Data entries

-- -- --

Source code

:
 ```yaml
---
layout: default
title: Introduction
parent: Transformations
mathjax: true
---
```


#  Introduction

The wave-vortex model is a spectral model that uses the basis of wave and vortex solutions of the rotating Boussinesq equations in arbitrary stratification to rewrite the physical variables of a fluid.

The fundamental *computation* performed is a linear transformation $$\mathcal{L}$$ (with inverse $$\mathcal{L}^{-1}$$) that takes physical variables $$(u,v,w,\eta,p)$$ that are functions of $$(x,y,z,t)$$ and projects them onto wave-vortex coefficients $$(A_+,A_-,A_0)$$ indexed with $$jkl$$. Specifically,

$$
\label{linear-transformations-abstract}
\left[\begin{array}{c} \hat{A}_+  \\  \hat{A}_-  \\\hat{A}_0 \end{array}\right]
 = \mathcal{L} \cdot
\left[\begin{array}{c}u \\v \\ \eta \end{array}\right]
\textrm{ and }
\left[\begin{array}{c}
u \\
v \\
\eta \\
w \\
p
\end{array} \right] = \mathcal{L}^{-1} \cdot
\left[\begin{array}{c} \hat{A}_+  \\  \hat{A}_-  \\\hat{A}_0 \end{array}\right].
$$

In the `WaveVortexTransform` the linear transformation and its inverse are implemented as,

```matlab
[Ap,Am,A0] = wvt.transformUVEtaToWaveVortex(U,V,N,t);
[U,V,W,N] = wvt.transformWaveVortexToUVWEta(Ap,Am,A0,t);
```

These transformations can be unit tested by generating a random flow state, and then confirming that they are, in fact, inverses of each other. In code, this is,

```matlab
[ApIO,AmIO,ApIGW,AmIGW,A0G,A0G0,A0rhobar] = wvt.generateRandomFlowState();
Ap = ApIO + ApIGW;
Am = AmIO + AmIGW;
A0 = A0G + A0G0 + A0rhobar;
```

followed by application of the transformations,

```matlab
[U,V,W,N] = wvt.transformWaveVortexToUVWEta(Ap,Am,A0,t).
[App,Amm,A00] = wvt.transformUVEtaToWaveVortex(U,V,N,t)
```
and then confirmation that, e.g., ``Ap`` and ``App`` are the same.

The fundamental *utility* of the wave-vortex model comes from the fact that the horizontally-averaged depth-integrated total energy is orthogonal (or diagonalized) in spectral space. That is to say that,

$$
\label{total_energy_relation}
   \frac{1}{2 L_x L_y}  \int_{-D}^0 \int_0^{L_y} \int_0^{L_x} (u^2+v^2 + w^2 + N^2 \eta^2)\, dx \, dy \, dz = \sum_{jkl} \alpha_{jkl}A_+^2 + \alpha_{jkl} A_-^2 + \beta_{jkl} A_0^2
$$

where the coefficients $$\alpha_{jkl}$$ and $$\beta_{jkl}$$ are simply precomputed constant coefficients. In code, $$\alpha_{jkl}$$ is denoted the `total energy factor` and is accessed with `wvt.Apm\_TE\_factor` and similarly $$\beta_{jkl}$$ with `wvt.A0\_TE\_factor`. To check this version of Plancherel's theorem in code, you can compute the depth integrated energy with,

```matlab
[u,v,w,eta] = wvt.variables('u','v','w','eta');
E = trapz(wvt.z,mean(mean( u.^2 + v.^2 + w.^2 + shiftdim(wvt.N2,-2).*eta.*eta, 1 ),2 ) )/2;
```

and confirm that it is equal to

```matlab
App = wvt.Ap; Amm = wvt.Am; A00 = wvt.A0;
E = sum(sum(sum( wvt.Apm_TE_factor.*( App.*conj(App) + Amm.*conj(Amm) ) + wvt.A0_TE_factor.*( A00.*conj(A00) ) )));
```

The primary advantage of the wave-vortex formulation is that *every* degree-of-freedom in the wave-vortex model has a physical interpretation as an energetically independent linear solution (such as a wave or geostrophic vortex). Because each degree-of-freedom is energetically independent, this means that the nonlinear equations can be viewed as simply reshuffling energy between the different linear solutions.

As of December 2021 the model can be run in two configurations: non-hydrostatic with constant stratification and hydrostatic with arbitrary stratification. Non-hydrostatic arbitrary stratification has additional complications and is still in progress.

-- -- --

## [REQUIREMENT]
Give the number of lines in the entries that contain the word "stratification", with no other text.

## [PROBLEM SOLUTION]
2